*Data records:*
┌──

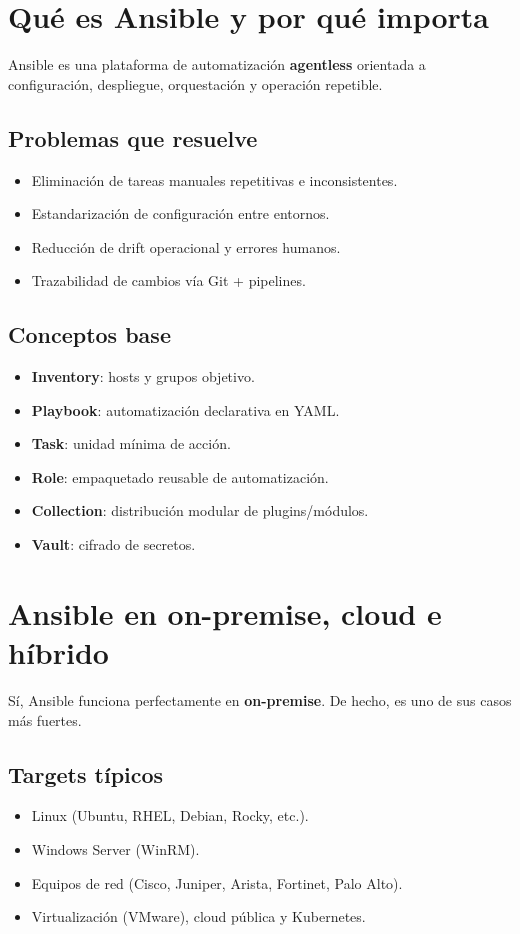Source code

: \documentclass[12pt,a4paper]{article}
\begin{document}
\section{Qué es Ansible y por qué importa}

Ansible es una plataforma de automatización \textbf{agentless} orientada a configuración, despliegue, orquestación y operación repetible.

\subsection{Problemas que resuelve}
\begin{itemize}
  \item Eliminación de tareas manuales repetitivas e inconsistentes.
  \item Estandarización de configuración entre entornos.
  \item Reducción de drift operacional y errores humanos.
  \item Trazabilidad de cambios vía Git + pipelines.
\end{itemize}

\subsection{Conceptos base}
\begin{itemize}
  \item \textbf{Inventory}: hosts y grupos objetivo.
  \item \textbf{Playbook}: automatización declarativa en YAML.
  \item \textbf{Task}: unidad mínima de acción.
  \item \textbf{Role}: empaquetado reusable de automatización.
  \item \textbf{Collection}: distribución modular de plugins/módulos.
  \item \textbf{Vault}: cifrado de secretos.
\end{itemize}

\section{Ansible en on-premise, cloud e híbrido}

Sí, Ansible funciona perfectamente en \textbf{on-premise}. De hecho, es uno de sus casos más fuertes.

\subsection{Targets típicos}
\begin{itemize}
  \item Linux (Ubuntu, RHEL, Debian, Rocky, etc.).
  \item Windows Server (WinRM).
  \item Equipos de red (Cisco, Juniper, Arista, Fortinet, Palo Alto).
  \item Virtualización (VMware), cloud pública y Kubernetes.
\end{itemize}
\end{document}
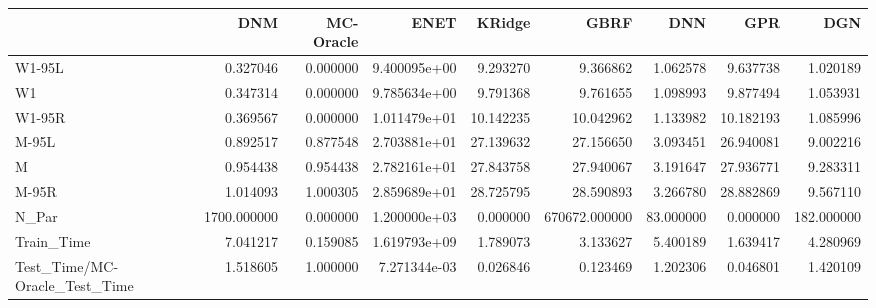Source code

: \begin{tabular}{lrrrrrrrr}
\toprule
{} &          DNM &  MC-Oracle &          ENET &     KRidge &           GBRF &        DNN &        GPR &         DGN \\
\midrule
W1-95L                        &     0.327046 &   0.000000 &  9.400095e+00 &   9.293270 &       9.366862 &   1.062578 &   9.637738 &    1.020189 \\
W1                            &     0.347314 &   0.000000 &  9.785634e+00 &   9.791368 &       9.761655 &   1.098993 &   9.877494 &    1.053931 \\
W1-95R                        &     0.369567 &   0.000000 &  1.011479e+01 &  10.142235 &      10.042962 &   1.133982 &  10.182193 &    1.085996 \\
M-95L                         &     0.892517 &   0.877548 &  2.703881e+01 &  27.139632 &      27.156650 &   3.093451 &  26.940081 &    9.002216 \\
M                             &     0.954438 &   0.954438 &  2.782161e+01 &  27.843758 &      27.940067 &   3.191647 &  27.936771 &    9.283311 \\
M-95R                         &     1.014093 &   1.000305 &  2.859689e+01 &  28.725795 &      28.590893 &   3.266780 &  28.882869 &    9.567110 \\
N\_Par                         &  1700.000000 &   0.000000 &  1.200000e+03 &   0.000000 &  670672.000000 &  83.000000 &   0.000000 &  182.000000 \\
Train\_Time                    &     7.041217 &   0.159085 &  1.619793e+09 &   1.789073 &       3.133627 &   5.400189 &   1.639417 &    4.280969 \\
Test\_Time/MC-Oracle\_Test\_Time &     1.518605 &   1.000000 &  7.271344e-03 &   0.026846 &       0.123469 &   1.202306 &   0.046801 &    1.420109 \\
\bottomrule
\end{tabular}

└──

*REQUIRED WORK:* All lines of the records containing "premise" should be shown.

*YOUR RESPONSE:*
\section{Ansible en on-premise, cloud e híbrido}
Sí, Ansible funciona perfectamente en \textbf{on-premise}. De hecho, es uno de sus casos más fuertes.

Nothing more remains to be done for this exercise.